EXERCISE REQUIREMENTS ▸ Return each line of the data below that contains the string "Watches".

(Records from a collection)
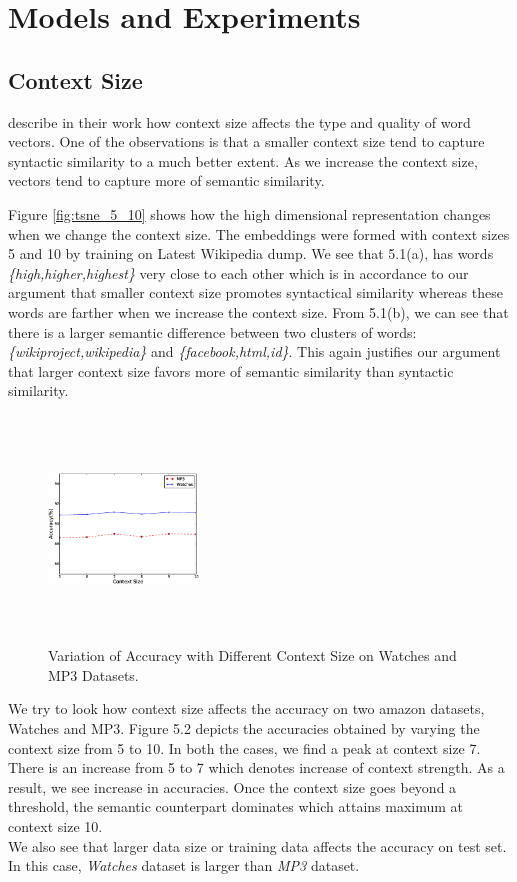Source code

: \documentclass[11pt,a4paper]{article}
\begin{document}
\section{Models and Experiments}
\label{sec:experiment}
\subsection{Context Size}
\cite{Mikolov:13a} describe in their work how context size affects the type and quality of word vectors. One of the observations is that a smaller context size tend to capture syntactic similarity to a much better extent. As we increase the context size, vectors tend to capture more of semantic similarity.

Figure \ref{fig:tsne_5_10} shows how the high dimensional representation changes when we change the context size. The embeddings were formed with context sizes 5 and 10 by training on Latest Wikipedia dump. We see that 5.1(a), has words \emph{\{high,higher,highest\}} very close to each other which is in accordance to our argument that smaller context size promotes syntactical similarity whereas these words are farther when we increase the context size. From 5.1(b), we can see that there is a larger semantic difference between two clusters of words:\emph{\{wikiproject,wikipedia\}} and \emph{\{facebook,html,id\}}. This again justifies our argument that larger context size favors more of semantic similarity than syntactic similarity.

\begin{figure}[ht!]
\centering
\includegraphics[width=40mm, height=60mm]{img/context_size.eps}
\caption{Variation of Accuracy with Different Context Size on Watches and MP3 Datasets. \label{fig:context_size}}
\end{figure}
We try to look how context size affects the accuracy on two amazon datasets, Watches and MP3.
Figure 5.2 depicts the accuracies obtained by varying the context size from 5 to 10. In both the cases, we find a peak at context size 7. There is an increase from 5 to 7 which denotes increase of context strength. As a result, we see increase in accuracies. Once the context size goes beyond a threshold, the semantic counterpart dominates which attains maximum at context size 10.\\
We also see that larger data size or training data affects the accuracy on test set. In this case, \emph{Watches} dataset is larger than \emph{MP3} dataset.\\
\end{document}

SOLUTION BELOW ▸
\caption{Variation of Accuracy with Different Context Size on Watches and MP3 Datasets. \label{fig:context_size}}
We try to look how context size affects the accuracy on two amazon datasets, Watches and MP3.
We also see that larger data size or training data affects the accuracy on test set. In this case, \emph{Watches} dataset is larger than \emph{MP3} dataset.\\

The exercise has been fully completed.